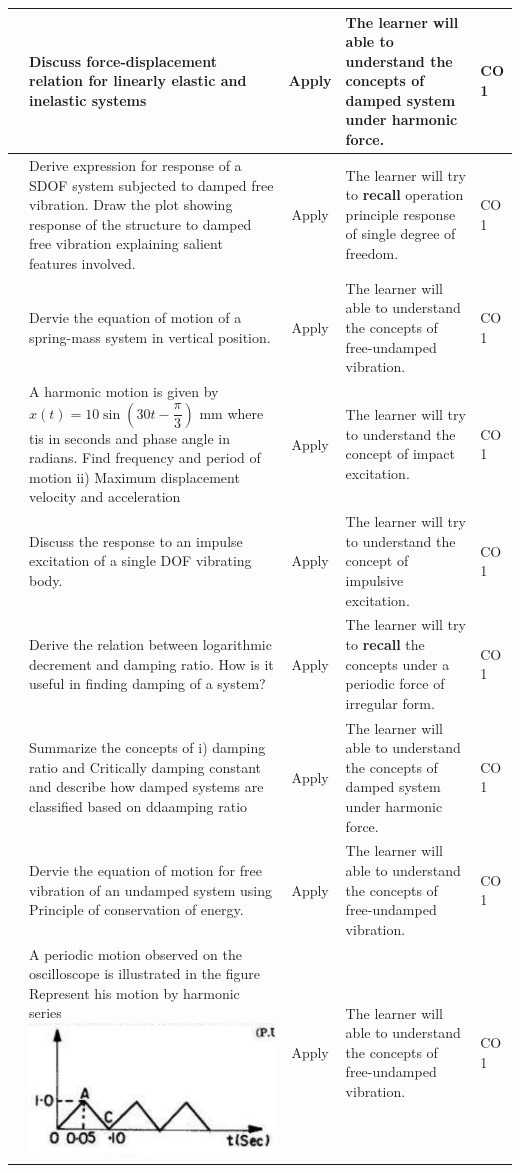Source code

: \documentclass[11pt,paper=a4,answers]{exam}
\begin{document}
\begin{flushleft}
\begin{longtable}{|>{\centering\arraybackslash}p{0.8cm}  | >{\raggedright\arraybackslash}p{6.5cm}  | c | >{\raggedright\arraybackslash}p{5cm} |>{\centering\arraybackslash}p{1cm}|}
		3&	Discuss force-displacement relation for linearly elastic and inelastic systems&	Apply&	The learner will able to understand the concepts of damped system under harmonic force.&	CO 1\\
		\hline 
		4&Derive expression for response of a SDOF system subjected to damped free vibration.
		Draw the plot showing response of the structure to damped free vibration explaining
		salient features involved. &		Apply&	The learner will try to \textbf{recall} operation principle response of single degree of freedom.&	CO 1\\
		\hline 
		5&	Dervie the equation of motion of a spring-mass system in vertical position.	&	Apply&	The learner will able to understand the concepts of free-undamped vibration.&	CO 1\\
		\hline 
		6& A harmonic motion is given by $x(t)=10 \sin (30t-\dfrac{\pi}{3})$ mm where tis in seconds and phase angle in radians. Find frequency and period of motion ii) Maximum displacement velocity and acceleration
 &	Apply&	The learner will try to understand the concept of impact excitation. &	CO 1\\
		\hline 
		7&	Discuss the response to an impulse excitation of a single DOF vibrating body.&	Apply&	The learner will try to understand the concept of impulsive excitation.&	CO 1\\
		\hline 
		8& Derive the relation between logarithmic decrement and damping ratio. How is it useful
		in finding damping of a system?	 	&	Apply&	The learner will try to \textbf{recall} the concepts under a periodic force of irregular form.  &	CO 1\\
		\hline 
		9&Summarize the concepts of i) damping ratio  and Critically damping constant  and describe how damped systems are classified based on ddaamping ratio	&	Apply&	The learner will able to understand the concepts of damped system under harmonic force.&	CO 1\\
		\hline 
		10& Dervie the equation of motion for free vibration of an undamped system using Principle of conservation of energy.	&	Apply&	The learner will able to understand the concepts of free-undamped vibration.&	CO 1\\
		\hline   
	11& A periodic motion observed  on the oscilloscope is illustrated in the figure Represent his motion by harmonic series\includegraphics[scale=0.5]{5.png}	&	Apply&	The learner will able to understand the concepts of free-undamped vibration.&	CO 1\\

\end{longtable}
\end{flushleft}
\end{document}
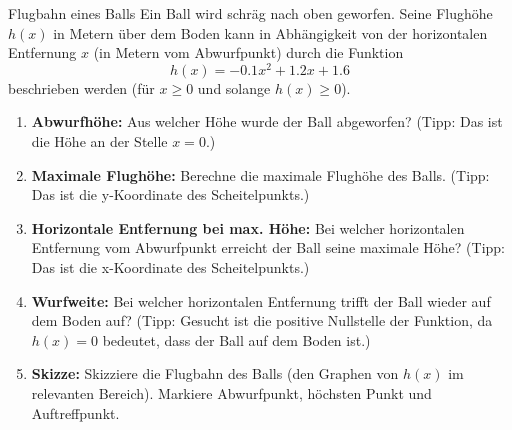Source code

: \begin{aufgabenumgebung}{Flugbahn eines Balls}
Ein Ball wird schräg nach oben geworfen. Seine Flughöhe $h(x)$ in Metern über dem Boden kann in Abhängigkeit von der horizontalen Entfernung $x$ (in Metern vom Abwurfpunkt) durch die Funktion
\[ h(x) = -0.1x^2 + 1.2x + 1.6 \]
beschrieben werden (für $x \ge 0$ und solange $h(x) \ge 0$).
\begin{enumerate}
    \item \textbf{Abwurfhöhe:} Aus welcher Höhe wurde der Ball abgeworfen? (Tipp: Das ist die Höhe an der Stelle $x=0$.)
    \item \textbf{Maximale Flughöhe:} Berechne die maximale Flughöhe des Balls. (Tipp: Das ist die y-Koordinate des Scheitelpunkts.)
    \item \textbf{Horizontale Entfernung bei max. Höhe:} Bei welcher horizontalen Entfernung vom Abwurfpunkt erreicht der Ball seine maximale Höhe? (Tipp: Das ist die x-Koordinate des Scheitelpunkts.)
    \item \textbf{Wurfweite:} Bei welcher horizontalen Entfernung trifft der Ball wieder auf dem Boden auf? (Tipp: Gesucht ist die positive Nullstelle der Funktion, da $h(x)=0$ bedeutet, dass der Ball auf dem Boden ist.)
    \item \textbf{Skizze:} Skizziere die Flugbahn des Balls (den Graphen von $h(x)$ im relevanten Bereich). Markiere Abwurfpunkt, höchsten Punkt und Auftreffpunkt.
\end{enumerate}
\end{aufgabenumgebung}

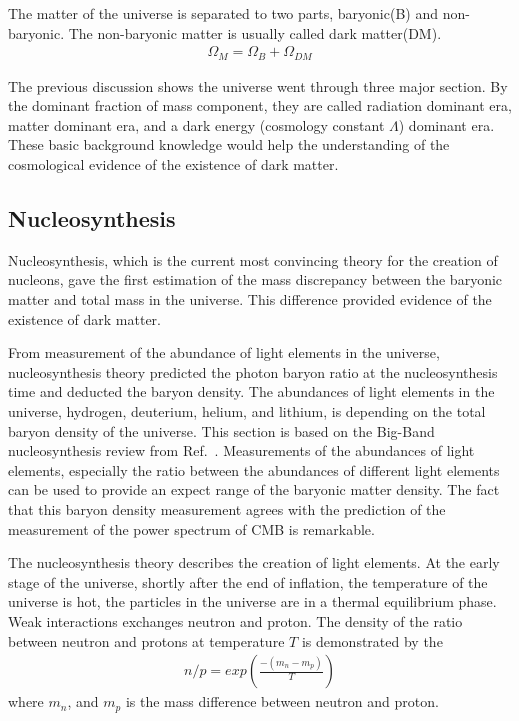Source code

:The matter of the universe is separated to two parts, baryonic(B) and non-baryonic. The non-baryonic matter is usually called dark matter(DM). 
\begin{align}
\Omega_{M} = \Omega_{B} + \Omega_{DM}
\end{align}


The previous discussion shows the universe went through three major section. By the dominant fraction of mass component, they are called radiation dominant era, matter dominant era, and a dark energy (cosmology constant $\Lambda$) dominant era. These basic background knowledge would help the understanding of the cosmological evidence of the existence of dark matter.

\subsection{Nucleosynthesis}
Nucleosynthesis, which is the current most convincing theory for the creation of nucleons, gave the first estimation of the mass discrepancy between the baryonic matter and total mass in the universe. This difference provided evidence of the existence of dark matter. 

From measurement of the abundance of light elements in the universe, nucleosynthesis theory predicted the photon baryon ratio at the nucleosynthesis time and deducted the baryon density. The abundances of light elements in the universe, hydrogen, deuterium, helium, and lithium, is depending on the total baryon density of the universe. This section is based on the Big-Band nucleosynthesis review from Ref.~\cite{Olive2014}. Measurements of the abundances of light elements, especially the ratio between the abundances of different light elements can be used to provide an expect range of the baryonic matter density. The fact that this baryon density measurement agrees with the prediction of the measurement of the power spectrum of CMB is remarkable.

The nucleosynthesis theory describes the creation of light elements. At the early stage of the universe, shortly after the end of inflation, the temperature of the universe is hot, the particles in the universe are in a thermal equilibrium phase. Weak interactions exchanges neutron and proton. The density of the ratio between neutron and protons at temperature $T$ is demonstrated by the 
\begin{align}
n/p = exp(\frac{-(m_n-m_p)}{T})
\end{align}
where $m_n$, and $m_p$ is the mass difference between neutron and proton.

──────────────────────────────

Work item: Retype the data word for word and keep the pictures out of it.

Response below:
Source code

: \documentclass[11pt,paper=a4,answers]{exam}
\begin{document}
\begin{flushleft}
\begin{longtable}{|>{\centering\arraybackslash}p{0.8cm}  | >{\raggedright\arraybackslash}p{6.5cm}  | c | >{\raggedright\arraybackslash}p{5cm} |>{\centering\arraybackslash}p{1cm}|}
		3&	Discuss force-displacement relation for linearly elastic and inelastic systems&	Apply&	The learner will able to understand the concepts of damped system under harmonic force.&	CO 1\\
		\hline 
		4&Derive expression for response of a SDOF system subjected to damped free vibration.
		Draw the plot showing response of the structure to damped free vibration explaining
		salient features involved. &		Apply&	The learner will try to \textbf{recall} operation principle response of single degree of freedom.&	CO 1\\
		\hline 
		5&	Dervie the equation of motion of a spring-mass system in vertical position.	&	Apply&	The learner will able to understand the concepts of free-undamped vibration.&	CO 1\\
		\hline 
		6& A harmonic motion is given by $x(t)=10 \sin (30t-\dfrac{\pi}{3})$ mm where tis in seconds and phase angle in radians. Find frequency and period of motion ii) Maximum displacement velocity and acceleration
 &	Apply&	The learner will try to understand the concept of impact excitation. &	CO 1\\
		\hline 
		7&	Discuss the response to an impulse excitation of a single DOF vibrating body.&	Apply&	The learner will try to understand the concept of impulsive excitation.&	CO 1\\
		\hline 
		8& Derive the relation between logarithmic decrement and damping ratio. How is it useful
		in finding damping of a system?	 	&	Apply&	The learner will try to \textbf{recall} the concepts under a periodic force of irregular form.  &	CO 1\\
		\hline 
		9&Summarize the concepts of i) damping ratio  and Critically damping constant  and describe how damped systems are classified based on ddaamping ratio	&	Apply&	The learner will able to understand the concepts of damped system under harmonic force.&	CO 1\\
		\hline 
		10& Dervie the equation of motion for free vibration of an undamped system using Principle of conservation of energy.	&	Apply&	The learner will able to understand the concepts of free-undamped vibration.&	CO 1\\
		\hline   
	11& A periodic motion observed  on the oscilloscope is illustrated in the figure Represent his motion by harmonic series\includegraphics[scale=0.5]{5.png}	&	Apply&	The learner will able to understand the concepts of free-undamped vibration.&	CO 1\\

\end{longtable}
\end{flushleft}
\end{document}
Source code

: \begin{aufgabenumgebung}{Flugbahn eines Balls}
Ein Ball wird schräg nach oben geworfen. Seine Flughöhe $h(x)$ in Metern über dem Boden kann in Abhängigkeit von der horizontalen Entfernung $x$ (in Metern vom Abwurfpunkt) durch die Funktion
\[ h(x) = -0.1x^2 + 1.2x + 1.6 \]
beschrieben werden (für $x \ge 0$ und solange $h(x) \ge 0$).
\begin{enumerate}
    \item \textbf{Abwurfhöhe:} Aus welcher Höhe wurde der Ball abgeworfen? (Tipp: Das ist die Höhe an der Stelle $x=0$.)
    \item \textbf{Maximale Flughöhe:} Berechne die maximale Flughöhe des Balls. (Tipp: Das ist die y-Koordinate des Scheitelpunkts.)
    \item \textbf{Horizontale Entfernung bei max. Höhe:} Bei welcher horizontalen Entfernung vom Abwurfpunkt erreicht der Ball seine maximale Höhe? (Tipp: Das ist die x-Koordinate des Scheitelpunkts.)
    \item \textbf{Wurfweite:} Bei welcher horizontalen Entfernung trifft der Ball wieder auf dem Boden auf? (Tipp: Gesucht ist die positive Nullstelle der Funktion, da $h(x)=0$ bedeutet, dass der Ball auf dem Boden ist.)
    \item \textbf{Skizze:} Skizziere die Flugbahn des Balls (den Graphen von $h(x)$ im relevanten Bereich). Markiere Abwurfpunkt, höchsten Punkt und Auftreffpunkt.
\end{enumerate}
\end{aufgabenumgebung}

Source code

:The matter of the universe is separated to two parts, baryonic(B) and non-baryonic. The non-baryonic matter is usually called dark matter(DM). 
\begin{align}
\Omega_{M} = \Omega_{B} + \Omega_{DM}
\end{align}


The previous discussion shows the universe went through three major section. By the dominant fraction of mass component, they are called radiation dominant era, matter dominant era, and a dark energy (cosmology constant $\Lambda$) dominant era. These basic background knowledge would help the understanding of the cosmological evidence of the existence of dark matter.

\subsection{Nucleosynthesis}
Nucleosynthesis, which is the current most convincing theory for the creation of nucleons, gave the first estimation of the mass discrepancy between the baryonic matter and total mass in the universe. This difference provided evidence of the existence of dark matter. 

From measurement of the abundance of light elements in the universe, nucleosynthesis theory predicted the photon baryon ratio at the nucleosynthesis time and deducted the baryon density. The abundances of light elements in the universe, hydrogen, deuterium, helium, and lithium, is depending on the total baryon density of the universe. This section is based on the Big-Band nucleosynthesis review from Ref.~\cite{Olive2014}. Measurements of the abundances of light elements, especially the ratio between the abundances of different light elements can be used to provide an expect range of the baryonic matter density. The fact that this baryon density measurement agrees with the prediction of the measurement of the power spectrum of CMB is remarkable.

The nucleosynthesis theory describes the creation of light elements. At the early stage of the universe, shortly after the end of inflation, the temperature of the universe is hot, the particles in the universe are in a thermal equilibrium phase. Weak interactions exchanges neutron and proton. The density of the ratio between neutron and protons at temperature $T$ is demonstrated by the 
\begin{align}
n/p = exp(\frac{-(m_n-m_p)}{T})
\end{align}
where $m_n$, and $m_p$ is the mass difference between neutron and proton.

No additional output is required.